堂安律、フランクフルトで始まった“攻撃を作る者”への進化とその現在地 日本代表MFにいま求められている役割とは?

中野吉之伴

2026.01.21

 そうした実情の中で、ここまでのリーグ戦で4ゴール・5アシストという数字を残しているのは、十分に評価すべきものがあるし、この変化は日本代表にも直結する。

 代表での堂安は、右サイドでの守備貢献と、攻撃へのアクセント、チャンスシーンの捻出、フィニッシュワークへの関与と様々だ。堂安がいることで、試合における状況に応じた選択肢ができている点は、代表にとって大きなプラスになっている。

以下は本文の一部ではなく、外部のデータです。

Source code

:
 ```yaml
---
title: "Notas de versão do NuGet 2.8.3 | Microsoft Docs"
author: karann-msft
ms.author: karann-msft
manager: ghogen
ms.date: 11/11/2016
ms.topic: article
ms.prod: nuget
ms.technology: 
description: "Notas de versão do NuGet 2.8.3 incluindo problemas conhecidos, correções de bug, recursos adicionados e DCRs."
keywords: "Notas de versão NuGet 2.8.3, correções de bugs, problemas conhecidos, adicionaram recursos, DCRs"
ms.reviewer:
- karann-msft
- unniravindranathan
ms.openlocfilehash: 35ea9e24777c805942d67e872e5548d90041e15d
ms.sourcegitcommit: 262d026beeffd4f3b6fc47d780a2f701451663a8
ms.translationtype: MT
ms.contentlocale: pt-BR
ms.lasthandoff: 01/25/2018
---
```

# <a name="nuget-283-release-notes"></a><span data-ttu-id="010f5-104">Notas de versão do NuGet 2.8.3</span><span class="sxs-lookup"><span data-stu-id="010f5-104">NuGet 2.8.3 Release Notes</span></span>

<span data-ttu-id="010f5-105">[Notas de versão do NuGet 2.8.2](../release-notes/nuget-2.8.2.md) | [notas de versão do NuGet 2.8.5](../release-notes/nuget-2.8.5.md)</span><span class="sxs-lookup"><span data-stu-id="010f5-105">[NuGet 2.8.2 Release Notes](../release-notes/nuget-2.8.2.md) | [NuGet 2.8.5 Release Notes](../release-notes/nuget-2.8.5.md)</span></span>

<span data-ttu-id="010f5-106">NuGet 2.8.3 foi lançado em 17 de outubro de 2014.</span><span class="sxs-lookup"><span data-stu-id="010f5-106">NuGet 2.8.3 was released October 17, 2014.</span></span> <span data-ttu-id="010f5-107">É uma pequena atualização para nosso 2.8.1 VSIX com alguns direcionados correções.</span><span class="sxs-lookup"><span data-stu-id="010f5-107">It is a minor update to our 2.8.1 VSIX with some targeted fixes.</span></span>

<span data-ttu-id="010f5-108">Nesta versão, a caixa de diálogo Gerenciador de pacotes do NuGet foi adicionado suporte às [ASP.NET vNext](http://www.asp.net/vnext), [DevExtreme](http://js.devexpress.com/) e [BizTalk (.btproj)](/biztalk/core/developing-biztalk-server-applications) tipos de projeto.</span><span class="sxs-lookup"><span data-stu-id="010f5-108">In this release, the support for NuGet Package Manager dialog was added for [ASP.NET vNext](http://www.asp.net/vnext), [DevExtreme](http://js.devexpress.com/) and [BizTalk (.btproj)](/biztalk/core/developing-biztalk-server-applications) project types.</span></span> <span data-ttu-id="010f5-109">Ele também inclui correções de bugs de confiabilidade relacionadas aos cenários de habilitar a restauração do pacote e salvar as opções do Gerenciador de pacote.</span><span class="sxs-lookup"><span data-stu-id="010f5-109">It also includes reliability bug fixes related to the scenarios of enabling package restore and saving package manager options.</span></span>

 いまフランクフルトでの取り組みでその精度がさらに増せば、これまで以上に計算できる。
 
 これまでだったら潰されていた局面をかいくぐり、シュートまで持ち込む。相手守備に手を焼き、なかなかチャンスを作り出せない展開でも、相手守備の基準点にズレを生み出す。

 もしそれができるようになったら...。

 ワールドカップのようなビッグトーナメントではディテールが勝敗を分けることも少なくない。試合の中でいつ、どこで、どのような仕掛けをして、どのように回収するのか。見ている観客さえもが驚くプレーにもなるかもしれない。

 今季後半戦に向けて堂安に期待したいのは、ゴールやアシストという結果ももちろんだが、攻撃の中心としての変容である。ディノ・トップメラー監督は守備バランスの問題を解決できず、シーズン途中でチームを離れることになった。

 後任監督が誰になるかはまだ未定だが、名前が挙がっているマルコ・ローゼやサンドロ・シュバルツ、あるいはシャビ・アロンソは、コレクティブなプレスとダイレクトにゴールへ向かうサッカーを思考する指揮官たちだ。

 連続で鋭いプレスができて、素早いコンビネーションと個人技でゴールに迫れる堂安の良さはうまく引き出されるはず。

 局面を打開する選手から、フィニッシュまで持ち込める選手へ。

 そんなさらなる成長を楽しみにしている。